**** SUPPLIED MATERIAL ****
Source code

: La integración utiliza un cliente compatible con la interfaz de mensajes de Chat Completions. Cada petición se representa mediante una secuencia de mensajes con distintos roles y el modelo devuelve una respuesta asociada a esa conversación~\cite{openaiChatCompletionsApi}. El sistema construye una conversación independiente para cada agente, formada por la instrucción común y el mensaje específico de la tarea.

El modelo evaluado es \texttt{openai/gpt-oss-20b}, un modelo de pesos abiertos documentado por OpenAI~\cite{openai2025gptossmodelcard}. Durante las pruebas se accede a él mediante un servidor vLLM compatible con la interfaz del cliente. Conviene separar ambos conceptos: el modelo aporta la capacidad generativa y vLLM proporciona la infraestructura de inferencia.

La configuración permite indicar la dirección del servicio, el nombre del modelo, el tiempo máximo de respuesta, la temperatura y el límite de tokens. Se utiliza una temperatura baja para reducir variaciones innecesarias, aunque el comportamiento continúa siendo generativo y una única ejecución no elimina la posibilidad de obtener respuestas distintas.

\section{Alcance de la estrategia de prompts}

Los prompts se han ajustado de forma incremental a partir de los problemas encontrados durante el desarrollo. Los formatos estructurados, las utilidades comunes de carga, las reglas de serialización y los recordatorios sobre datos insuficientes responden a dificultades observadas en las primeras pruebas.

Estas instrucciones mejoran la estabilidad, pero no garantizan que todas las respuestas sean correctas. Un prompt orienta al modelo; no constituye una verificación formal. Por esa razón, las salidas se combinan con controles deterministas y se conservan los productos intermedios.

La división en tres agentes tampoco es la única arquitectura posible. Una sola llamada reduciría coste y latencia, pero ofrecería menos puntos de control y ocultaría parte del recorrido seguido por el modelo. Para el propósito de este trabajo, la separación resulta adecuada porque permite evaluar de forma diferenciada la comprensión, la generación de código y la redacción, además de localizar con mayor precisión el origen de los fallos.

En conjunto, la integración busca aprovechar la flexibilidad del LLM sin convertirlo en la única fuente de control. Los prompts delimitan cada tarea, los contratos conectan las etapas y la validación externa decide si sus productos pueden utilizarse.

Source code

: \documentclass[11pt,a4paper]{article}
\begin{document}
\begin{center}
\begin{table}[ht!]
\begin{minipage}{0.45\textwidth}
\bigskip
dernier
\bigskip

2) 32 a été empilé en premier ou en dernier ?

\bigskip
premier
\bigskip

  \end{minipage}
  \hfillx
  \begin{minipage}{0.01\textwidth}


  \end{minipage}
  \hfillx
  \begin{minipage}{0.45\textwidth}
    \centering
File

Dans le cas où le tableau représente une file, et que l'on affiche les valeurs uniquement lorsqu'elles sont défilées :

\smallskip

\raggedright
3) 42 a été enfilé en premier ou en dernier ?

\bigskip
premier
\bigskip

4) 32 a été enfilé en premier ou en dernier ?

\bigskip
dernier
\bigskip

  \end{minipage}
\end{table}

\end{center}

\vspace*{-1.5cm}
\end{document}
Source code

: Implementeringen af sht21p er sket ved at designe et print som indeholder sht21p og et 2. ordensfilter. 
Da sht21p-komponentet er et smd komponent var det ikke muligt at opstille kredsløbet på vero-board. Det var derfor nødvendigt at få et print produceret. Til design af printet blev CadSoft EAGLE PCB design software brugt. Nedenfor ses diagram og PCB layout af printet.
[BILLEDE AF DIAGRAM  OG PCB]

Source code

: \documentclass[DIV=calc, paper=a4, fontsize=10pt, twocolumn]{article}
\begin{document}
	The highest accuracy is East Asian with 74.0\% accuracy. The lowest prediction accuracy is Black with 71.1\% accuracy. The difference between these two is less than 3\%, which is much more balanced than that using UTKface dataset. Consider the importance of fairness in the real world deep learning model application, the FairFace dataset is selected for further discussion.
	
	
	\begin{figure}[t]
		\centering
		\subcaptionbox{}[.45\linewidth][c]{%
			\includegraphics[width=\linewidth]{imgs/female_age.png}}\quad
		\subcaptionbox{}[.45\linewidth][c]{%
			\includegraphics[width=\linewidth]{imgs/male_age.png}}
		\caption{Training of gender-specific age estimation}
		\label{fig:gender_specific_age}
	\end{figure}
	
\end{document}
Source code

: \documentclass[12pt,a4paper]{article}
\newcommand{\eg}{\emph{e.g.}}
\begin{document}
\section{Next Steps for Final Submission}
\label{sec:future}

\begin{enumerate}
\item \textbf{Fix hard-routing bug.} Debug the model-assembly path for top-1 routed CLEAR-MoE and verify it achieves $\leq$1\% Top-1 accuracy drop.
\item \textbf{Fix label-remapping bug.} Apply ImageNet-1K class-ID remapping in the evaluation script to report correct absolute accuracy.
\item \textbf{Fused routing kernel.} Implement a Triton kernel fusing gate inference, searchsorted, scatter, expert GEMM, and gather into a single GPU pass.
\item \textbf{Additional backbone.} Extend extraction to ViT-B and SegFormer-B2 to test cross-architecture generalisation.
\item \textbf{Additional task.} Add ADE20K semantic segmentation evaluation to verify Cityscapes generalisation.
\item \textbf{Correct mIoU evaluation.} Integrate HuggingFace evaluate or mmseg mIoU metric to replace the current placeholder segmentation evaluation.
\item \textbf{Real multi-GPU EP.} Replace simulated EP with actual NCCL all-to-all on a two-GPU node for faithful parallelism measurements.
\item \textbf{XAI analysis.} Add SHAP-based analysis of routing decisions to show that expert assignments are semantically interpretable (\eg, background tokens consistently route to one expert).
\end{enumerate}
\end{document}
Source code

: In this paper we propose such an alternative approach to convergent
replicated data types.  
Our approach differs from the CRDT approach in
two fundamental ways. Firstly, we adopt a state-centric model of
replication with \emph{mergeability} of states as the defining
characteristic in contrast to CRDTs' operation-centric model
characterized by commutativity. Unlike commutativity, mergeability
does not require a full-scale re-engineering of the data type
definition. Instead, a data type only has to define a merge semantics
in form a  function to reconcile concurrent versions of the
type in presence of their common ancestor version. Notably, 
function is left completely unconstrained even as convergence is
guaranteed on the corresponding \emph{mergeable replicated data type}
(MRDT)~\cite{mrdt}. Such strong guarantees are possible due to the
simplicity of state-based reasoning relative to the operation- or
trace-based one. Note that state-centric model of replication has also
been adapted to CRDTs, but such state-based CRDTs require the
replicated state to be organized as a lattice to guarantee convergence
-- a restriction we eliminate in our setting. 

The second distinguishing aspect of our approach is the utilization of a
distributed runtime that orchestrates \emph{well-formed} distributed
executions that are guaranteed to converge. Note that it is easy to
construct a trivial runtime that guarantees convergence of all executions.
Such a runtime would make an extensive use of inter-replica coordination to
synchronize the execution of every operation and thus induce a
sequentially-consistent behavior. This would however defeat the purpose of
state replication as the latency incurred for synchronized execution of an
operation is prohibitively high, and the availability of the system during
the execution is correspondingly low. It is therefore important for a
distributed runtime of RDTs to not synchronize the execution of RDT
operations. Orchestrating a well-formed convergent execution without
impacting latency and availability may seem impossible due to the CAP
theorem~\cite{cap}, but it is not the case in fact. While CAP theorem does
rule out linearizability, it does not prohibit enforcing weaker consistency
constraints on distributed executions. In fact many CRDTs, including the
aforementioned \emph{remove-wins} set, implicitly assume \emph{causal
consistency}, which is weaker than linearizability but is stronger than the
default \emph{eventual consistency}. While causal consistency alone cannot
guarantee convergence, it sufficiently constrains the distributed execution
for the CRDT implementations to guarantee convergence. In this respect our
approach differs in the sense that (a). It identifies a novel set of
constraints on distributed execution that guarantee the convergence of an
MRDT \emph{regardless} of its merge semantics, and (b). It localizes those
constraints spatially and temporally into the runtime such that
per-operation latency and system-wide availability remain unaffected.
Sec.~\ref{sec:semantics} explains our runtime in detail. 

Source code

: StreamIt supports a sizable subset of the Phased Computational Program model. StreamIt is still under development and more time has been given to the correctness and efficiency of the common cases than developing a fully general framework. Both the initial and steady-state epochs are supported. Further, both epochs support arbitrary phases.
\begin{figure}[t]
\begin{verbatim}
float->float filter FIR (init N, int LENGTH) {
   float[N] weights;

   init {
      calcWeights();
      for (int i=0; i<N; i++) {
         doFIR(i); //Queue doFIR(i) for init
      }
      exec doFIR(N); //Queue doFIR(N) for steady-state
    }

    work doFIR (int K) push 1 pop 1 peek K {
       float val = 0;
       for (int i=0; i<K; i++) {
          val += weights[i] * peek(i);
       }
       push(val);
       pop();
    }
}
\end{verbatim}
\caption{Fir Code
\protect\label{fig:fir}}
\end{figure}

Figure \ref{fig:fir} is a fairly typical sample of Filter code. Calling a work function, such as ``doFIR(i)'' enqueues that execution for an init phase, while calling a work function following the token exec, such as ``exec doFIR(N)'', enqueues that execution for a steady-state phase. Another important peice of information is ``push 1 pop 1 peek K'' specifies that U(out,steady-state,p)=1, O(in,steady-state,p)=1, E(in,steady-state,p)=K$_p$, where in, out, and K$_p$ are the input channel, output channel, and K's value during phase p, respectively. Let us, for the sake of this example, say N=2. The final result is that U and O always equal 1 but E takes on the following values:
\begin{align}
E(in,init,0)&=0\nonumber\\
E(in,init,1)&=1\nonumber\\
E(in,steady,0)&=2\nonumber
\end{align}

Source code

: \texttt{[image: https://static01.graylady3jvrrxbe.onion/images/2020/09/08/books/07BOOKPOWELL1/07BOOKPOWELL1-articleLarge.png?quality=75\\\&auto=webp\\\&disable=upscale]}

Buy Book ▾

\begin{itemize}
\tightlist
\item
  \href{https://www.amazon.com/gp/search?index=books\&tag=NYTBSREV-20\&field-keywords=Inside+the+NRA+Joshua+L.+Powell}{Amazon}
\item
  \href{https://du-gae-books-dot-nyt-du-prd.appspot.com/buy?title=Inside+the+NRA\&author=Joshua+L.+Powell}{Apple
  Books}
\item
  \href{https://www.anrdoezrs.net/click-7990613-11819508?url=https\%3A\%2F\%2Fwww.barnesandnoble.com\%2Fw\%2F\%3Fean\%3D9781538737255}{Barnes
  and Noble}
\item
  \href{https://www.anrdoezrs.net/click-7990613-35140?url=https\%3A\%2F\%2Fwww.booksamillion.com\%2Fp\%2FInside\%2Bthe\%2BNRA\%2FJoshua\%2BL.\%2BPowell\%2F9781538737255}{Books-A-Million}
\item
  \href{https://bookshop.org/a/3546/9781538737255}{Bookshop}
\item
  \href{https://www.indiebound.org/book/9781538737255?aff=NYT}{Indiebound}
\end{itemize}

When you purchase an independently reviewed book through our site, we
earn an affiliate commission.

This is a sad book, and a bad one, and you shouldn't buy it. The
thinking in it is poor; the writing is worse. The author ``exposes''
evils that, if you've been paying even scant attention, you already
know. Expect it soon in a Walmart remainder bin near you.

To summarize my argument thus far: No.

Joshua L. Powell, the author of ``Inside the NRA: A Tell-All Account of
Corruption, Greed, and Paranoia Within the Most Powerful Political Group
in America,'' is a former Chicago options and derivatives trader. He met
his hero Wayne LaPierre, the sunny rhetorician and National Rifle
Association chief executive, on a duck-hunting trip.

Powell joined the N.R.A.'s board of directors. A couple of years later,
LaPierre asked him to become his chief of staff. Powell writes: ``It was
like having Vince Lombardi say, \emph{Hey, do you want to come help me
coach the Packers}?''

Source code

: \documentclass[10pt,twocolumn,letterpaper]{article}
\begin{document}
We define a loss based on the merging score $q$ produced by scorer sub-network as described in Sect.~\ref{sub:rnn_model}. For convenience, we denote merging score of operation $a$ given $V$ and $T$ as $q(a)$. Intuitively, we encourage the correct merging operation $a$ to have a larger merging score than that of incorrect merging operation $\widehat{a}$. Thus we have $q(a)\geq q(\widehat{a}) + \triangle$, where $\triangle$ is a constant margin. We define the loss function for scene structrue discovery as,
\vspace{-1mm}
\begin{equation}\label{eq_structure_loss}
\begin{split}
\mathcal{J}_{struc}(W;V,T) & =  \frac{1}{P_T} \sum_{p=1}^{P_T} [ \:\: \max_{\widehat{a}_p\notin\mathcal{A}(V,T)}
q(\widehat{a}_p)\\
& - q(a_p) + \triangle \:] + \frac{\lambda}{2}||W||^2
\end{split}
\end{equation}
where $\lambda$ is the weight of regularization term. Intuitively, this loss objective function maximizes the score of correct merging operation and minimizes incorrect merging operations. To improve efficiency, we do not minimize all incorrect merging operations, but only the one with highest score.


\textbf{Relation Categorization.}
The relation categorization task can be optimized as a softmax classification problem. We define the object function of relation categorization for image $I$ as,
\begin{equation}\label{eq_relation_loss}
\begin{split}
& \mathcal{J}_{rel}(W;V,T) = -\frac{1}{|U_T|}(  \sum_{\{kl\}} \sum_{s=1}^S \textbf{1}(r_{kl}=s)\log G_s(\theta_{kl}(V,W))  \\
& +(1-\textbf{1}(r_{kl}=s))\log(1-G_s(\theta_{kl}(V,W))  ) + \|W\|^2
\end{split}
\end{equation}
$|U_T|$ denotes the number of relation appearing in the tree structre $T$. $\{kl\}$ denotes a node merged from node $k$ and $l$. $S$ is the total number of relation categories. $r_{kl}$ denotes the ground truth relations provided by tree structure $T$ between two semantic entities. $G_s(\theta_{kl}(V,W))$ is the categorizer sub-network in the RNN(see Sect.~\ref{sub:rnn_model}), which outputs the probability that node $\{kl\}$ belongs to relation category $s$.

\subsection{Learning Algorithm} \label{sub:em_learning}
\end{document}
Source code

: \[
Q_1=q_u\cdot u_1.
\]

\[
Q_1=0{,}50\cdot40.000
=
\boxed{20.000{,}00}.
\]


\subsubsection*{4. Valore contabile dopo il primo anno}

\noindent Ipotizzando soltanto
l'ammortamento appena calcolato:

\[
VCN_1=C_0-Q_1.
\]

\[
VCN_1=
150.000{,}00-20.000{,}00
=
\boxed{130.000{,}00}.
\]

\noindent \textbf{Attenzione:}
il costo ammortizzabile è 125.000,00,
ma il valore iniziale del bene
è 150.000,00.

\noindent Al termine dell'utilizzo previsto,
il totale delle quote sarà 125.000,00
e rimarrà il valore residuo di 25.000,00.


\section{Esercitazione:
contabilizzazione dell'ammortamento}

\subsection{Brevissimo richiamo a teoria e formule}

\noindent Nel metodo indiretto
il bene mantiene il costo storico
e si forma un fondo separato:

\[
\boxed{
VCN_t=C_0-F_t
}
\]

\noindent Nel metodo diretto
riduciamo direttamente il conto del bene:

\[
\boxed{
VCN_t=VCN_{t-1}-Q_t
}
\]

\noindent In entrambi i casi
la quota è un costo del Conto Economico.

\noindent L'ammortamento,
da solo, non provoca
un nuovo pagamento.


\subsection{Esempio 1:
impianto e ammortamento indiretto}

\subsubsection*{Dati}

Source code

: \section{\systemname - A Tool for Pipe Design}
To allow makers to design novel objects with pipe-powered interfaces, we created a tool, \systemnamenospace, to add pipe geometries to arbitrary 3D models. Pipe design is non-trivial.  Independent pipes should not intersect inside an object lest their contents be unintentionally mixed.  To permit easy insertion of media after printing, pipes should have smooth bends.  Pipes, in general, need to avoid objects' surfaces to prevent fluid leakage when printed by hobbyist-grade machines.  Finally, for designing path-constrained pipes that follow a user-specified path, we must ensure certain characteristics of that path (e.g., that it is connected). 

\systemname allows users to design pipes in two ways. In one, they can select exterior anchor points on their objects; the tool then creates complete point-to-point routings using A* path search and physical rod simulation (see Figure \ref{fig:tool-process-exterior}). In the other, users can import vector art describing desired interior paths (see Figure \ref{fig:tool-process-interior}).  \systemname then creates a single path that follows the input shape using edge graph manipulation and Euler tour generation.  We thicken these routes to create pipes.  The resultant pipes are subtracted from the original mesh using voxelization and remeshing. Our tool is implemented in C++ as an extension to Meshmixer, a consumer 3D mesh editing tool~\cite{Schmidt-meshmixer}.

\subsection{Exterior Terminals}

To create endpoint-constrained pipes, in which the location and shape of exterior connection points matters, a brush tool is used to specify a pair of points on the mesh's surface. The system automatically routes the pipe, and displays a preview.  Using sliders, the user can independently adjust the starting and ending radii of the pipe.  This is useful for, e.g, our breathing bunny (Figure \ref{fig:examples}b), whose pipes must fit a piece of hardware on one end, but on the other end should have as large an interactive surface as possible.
****
*WHAT TO DO*
Write out the lines of the entries, word for word, from the first through the one containing "de la tarea.", and stop at that line.

*RESULT BELOW*
Source code

: La integración utiliza un cliente compatible con la interfaz de mensajes de Chat Completions. Cada petición se representa mediante una secuencia de mensajes con distintos roles y el modelo devuelve una respuesta asociada a esa conversación~\cite{openaiChatCompletionsApi}. El sistema construye una conversación independiente para cada agente, formada por la instrucción común y el mensaje específico de la tarea.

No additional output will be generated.